New York Means Solar Business and Job Opportunities
To what do we owe our good fortune? “A lot of the growth has to do with the state incentives—with the NY-Sun Initiative,” says David Elliott, owner of Enlighten Power Solutions, a solar installer in Ballston Spa, just north of Albany. NY-Sun is New York’s ambitious effort, led by Governor Cuomo, to drive growth in the solar industry and make solar increasingly affordable for New Yorkers of all stripes. Already, the program has helped quadruple the amount of customer-sited solar photovoltaics in New York. And now, with the state’s proposed 10-year extension of the program, and an innovative plan of action called K-Solar, designed to bring solar to local schools all across New York state, solar companies have the kind of policy stability they need to grow even further.
Along with many other locations, that growth is on bold display in the Bronx, at OnForce Solar. Last year, the company more than doubled its staff, from 25 to 55, adding employees who “design, engineer, finance and install solar for customers throughout the state,” explains company president David Sandbank. Solar One, a training program in New York City, saw five of its trainees hired last year. “That’s new, because in year’s past, there have not been jobs in solar for our graduates,” says Esther Siskind, Director of Programs. The organization’s now running a new course that includes solar installation skills, thanks to increased demand for graduates. And Enlighten Power, which recently installed several residential solar systems and a 40-kilowatt system at a local dairy farm, “has doubled every year,” from a one-person operation six years ago, to 15 in the off-season and 25 during the construction season now.
Now’s the Time to Voice Your Support for New York Solar
Companies like these and others are looking forward to even more growth, now that the state is pursuing its $1 billion extension of NY-Sun. That extension is currently before the state’s Public Service Commission, and you can express your support for it by mail:
Kathleen H. Burgess, Secretary, Public Service Commission,
3 Empire State Plaza, Albany, New York 12223-1350
In the email or letter header be sure write:
Case 03-E-0188, Proceeding on Motion of the Commission Regarding a Retail Renewable Portfolio Standard
(I.D. No.
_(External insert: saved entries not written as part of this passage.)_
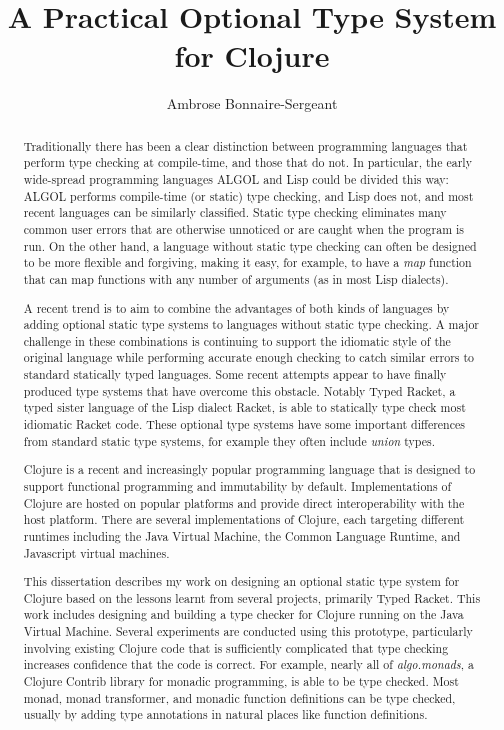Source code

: \documentclass{cshonours}
\title{A Practical Optional Type System for Clojure}
\author{Ambrose Bonnaire-Sergeant}
\begin{document}
\maketitle

\begin{abstract}

Traditionally there has been a clear distinction between 
programming languages that perform type checking at compile-time, and those that do not.
In particular, the early wide-spread programming languages ALGOL and Lisp
could be divided this way: ALGOL performs compile-time (or static) type checking,
and Lisp does not, and most recent languages can be similarly classified.
Static type checking eliminates many common user errors that are otherwise unnoticed or are caught 
when the program is run.
On the other hand, a language without static type checking can often be designed 
to be more flexible and forgiving, making it easy, for example, to have a \emph{map} function that can map functions
with any number of arguments (as in most Lisp dialects).

A recent trend is to aim to combine the advantages of both kinds of languages by adding optional static 
type systems to languages without static type checking. 
A major challenge in these combinations is continuing to support the idiomatic style of the original 
language while performing accurate enough checking to catch similar errors to standard statically
typed languages. Some recent attempts appear to have finally produced type systems that have overcome this obstacle.
Notably Typed Racket, a typed sister language of the Lisp dialect Racket, is able to statically type 
check most idiomatic Racket code.
These optional type systems have some important differences from standard static
type systems, for example they often include \emph{union} types.

Clojure is a recent and increasingly popular programming language that is designed to support 
functional programming and immutability by default. Implementations of Clojure are hosted 
on popular platforms and provide direct interoperability with the host platform.
There are several implementations of Clojure, each targeting different runtimes including
the Java Virtual Machine, the Common Language Runtime, and Javascript virtual machines.

This dissertation describes my work on designing an optional static type system for Clojure based on
the lessons learnt from several projects, primarily Typed Racket.
This work includes designing and building a type checker for Clojure running on the Java Virtual Machine.
Several experiments are conducted using this prototype, particularly involving
existing Clojure code that is sufficiently complicated that
type checking increases confidence that the code is correct.
For example, nearly all of \emph{algo.monads}, a Clojure Contrib library for monadic programming, 
is able to be type checked.
Most monad, monad transformer, and monadic function definitions can be type checked,
usually by adding type annotations in natural places like function definitions.


\end{abstract}
\end{document}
PSC-02-14-00005-P)
For additional help on submitting comments you can call the PSC office: (518) 474-6530
Less Pollution and More Jobs
Should it come through, the program will likely lead to 3,000 megawatts of clean solar power. That’s a ten-fold increase over current levels, enough electricity to power 465,000 New York homes, and will create greenhouse gas emission reductions of 2.3 million tons annually—the equivalent of taking almost 435,000 cars off the road.
Those jobs are not only for installers, who account for about half of New York’s 5,000 solar employees. Manufacturing makes up about 25 percent of the tally, and workers in research and development, finance, legal professions, policy, non-profits and academia compose another 13 percent.
“The exciting thing about solar jobs in particular is that they’re inherently local,” says Rosalind Jackson, Director of External Relations at the advocacy group Vote Solar, which helped break the news about 2013 solar job growth in New York state. “Wherever there’s a roof, wherever there’s a solar panel going up, that’s where the jobs are.”
Increasingly, thanks to Governor Cuomo’s programs that support solar, those jobs are right here in New York state.